Task data —

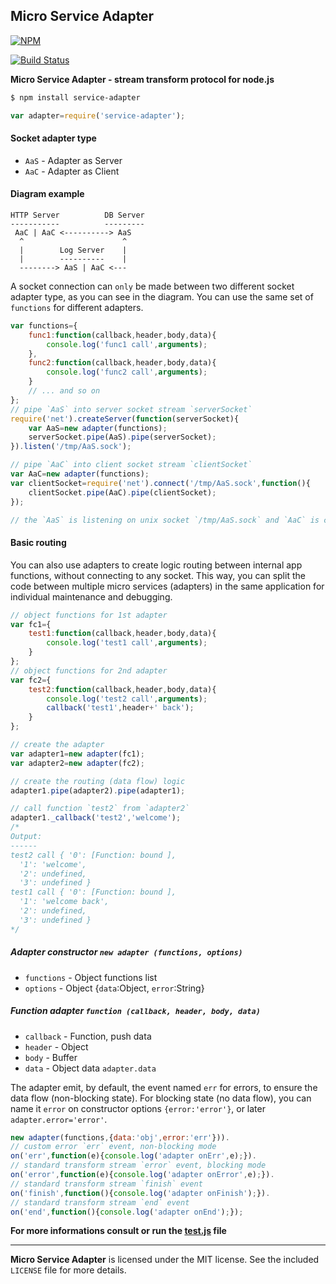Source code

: ## Micro Service Adapter
[![NPM](https://nodei.co/npm/service-adapter.png?downloads=true&downloadRank=true&stars=true)](https://nodei.co/npm/service-adapter/)

[![Build Status](https://travis-ci.org/RTComm/service-adapter.svg?branch=master)](http://travis-ci.org/RTComm/service-adapter)

**Micro Service Adapter - stream transform protocol for node.js**

```sh
$ npm install service-adapter
```
```js
var adapter=require('service-adapter');
```
#### Socket adapter type
* `AaS` - Adapter as Server
* `AaC` - Adapter as Client

#### Diagram example
```
HTTP Server          DB Server
-----------          ---------
 AaC | AaC <----------> AaS
  ^                      ^
  |        Log Server    |
  |        ----------    |
  --------> AaS | AaC <---
```
A socket connection can `only` be made between two different socket adapter type, as you can see in the diagram. You can use the same set of `functions` for different adapters.
```js
var functions={
	func1:function(callback,header,body,data){
		console.log('func1 call',arguments);
	},
	func2:function(callback,header,body,data){
		console.log('func2 call',arguments);
	}
	// ... and so on
};
// pipe `AaS` into server socket stream `serverSocket`
require('net').createServer(function(serverSocket){
	var AaS=new adapter(functions);
	serverSocket.pipe(AaS).pipe(serverSocket);
}).listen('/tmp/AaS.sock');

// pipe `AaC` into client socket stream `clientSocket`
var AaC=new adapter(functions);
var clientSocket=require('net').connect('/tmp/AaS.sock',function(){
	clientSocket.pipe(AaC).pipe(clientSocket);
});

// the `AaS` is listening on unix socket `/tmp/AaS.sock` and `AaC` is connecting to it
```
#### Basic routing
You can also use adapters to create logic routing between internal app functions, without connecting to any socket. This way, you can split the code between multiple micro services (adapters) in the same application for individual maintenance and debugging.
```js
// object functions for 1st adapter
var fc1={
	test1:function(callback,header,body,data){
		console.log('test1 call',arguments);
	}
};
// object functions for 2nd adapter
var fc2={
	test2:function(callback,header,body,data){
		console.log('test2 call',arguments);
		callback('test1',header+' back');
	}
};

// create the adapter
var adapter1=new adapter(fc1);
var adapter2=new adapter(fc2);

// create the routing (data flow) logic
adapter1.pipe(adapter2).pipe(adapter1);

// call function `test2` from `adapter2`
adapter1._callback('test2','welcome');
/*
Output:
------
test2 call { '0': [Function: bound ],
  '1': 'welcome',
  '2': undefined,
  '3': undefined }
test1 call { '0': [Function: bound ],
  '1': 'welcome back',
  '2': undefined,
  '3': undefined }
*/
```
##### Adapter constructor `new adapter (functions, options)`
* `functions` - Object functions list
* `options` - Object {`data`:Object, `error`:String}

##### Function adapter `function (callback, header, body, data)`
* `callback` - Function, push data
* `header` - Object
* `body` - Buffer
* `data` - Object data `adapter.data`

The adapter emit, by default, the event named `err` for errors, to ensure the data flow (non-blocking state). For blocking state (no data flow), you can name it `error` on constructor options `{error:'error'}`, or later `adapter.error='error'`.
```js
new adapter(functions,{data:'obj',error:'err'})).
// custom error `err` event, non-blocking mode
on('err',function(e){console.log('adapter onErr',e);}).
// standard transform stream `error` event, blocking mode
on('error',function(e){console.log('adapter onError',e);}).
// standard transform stream `finish` event
on('finish',function(){console.log('adapter onFinish');}).
// standard transform stream `end` event
on('end',function(){console.log('adapter onEnd');});
```

**For more informations consult or run the <a href="https://github.com/RTComm/service-adapter/blob/master/test.js"><b>test.js</b></a> file**

--------------------------------------------------------
**Micro Service Adapter** is licensed under the MIT license. See the included `LICENSE` file for more details.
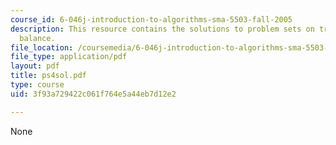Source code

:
 ```yaml
---
course_id: 6-046j-introduction-to-algorithms-sma-5503-fall-2005
description: This resource contains the solutions to problem sets on treaps and tree
  balance.
file_location: /coursemedia/6-046j-introduction-to-algorithms-sma-5503-fall-2005/3f93a729422c061f764e5a44eb7d12e2_ps4sol.pdf
file_type: application/pdf
layout: pdf
title: ps4sol.pdf
type: course
uid: 3f93a729422c061f764e5a44eb7d12e2

---
```

None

Task objective —
Check each line above for the word "stream" and copy every line that has it.

The completed task —
**Micro Service Adapter - stream transform protocol for node.js**
// pipe `AaS` into server socket stream `serverSocket`
// pipe `AaC` into client socket stream `clientSocket`
// standard transform stream `error` event, blocking mode
// standard transform stream `finish` event
// standard transform stream `end` event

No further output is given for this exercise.